Run through the data and copy out every line that mentions the word "LPWAN".

::: Exercise materials :::

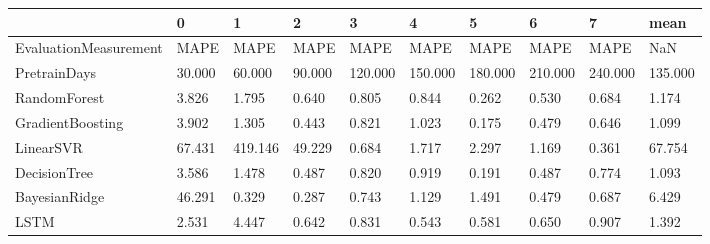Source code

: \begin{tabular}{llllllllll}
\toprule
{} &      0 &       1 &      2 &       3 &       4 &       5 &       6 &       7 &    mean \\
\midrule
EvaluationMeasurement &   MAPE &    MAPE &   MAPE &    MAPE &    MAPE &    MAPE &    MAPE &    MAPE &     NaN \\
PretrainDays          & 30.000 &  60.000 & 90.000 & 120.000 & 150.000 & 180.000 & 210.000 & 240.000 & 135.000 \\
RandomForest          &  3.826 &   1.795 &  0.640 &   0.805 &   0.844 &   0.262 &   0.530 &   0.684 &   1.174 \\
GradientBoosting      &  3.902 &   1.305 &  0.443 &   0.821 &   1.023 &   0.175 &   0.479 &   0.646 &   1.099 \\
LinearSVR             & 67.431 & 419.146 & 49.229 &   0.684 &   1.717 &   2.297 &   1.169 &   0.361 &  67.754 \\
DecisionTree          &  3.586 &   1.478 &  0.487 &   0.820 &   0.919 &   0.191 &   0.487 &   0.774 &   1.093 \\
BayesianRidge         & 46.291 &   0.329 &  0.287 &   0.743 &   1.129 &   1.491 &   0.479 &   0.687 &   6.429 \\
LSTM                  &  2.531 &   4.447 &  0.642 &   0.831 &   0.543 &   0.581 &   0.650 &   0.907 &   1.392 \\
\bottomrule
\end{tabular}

:::
::: Exercise materials :::

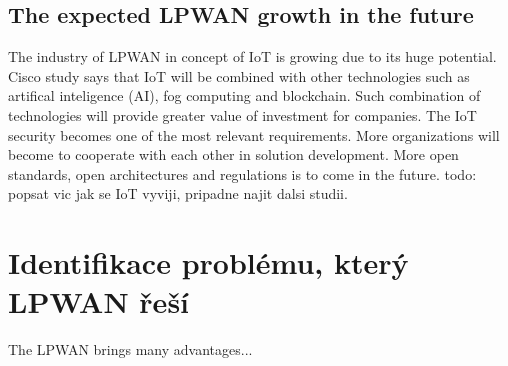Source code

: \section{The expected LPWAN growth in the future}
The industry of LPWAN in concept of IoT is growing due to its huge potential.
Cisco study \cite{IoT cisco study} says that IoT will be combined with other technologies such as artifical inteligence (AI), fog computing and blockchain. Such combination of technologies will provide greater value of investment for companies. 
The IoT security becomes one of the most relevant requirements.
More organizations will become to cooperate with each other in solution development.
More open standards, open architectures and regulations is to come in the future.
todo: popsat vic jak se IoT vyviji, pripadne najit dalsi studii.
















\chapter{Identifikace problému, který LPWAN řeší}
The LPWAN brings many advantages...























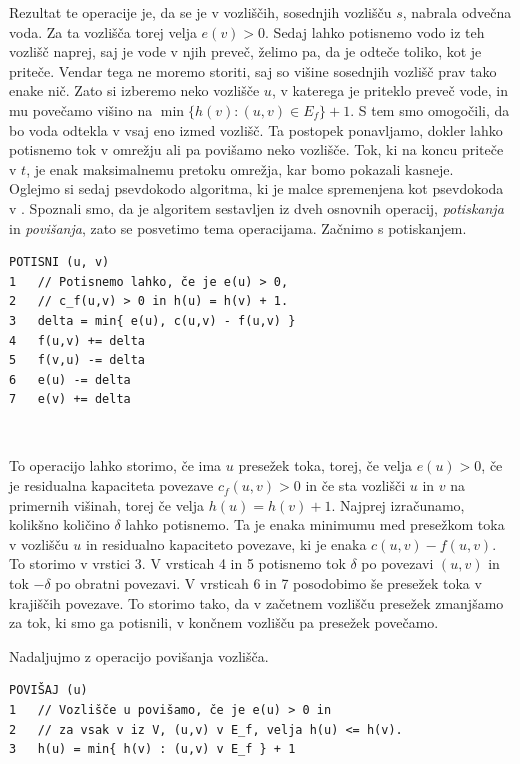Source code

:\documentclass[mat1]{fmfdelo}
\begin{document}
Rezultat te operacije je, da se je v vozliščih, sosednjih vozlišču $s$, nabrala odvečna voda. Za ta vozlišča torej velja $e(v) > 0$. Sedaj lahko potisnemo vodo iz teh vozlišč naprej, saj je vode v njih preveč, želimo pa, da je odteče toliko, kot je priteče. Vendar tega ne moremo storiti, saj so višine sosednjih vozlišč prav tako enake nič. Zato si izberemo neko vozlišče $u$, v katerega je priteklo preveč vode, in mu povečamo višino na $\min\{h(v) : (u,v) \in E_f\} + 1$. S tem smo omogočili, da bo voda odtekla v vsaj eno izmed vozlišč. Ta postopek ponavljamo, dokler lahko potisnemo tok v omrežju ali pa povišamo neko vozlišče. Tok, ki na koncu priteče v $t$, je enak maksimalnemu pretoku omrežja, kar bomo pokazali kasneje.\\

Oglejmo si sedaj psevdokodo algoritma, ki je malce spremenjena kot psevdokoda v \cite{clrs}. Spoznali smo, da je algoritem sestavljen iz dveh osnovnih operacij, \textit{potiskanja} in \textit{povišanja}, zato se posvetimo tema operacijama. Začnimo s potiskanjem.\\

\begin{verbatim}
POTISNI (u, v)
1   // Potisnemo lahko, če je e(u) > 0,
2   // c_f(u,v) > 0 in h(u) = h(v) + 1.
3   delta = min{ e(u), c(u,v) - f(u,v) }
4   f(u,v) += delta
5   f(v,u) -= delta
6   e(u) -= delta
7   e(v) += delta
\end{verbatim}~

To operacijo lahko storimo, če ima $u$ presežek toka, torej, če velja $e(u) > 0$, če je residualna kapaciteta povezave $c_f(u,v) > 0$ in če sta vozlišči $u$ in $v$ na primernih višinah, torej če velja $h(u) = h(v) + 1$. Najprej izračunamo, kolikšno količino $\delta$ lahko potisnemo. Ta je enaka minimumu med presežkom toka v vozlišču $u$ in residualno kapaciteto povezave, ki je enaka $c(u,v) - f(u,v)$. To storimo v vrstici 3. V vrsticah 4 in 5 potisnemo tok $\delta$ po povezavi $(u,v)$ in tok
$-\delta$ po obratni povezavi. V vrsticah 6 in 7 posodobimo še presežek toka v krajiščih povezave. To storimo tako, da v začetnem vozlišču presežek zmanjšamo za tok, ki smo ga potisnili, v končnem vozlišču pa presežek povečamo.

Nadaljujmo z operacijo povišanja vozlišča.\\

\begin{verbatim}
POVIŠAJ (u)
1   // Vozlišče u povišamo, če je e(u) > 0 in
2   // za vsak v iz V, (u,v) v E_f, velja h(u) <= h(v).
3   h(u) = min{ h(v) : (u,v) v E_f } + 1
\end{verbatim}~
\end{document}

:::

▶ Reply:
: \section{The expected LPWAN growth in the future}
The industry of LPWAN in concept of IoT is growing due to its huge potential.
\chapter{Identifikace problému, který LPWAN řeší}
The LPWAN brings many advantages...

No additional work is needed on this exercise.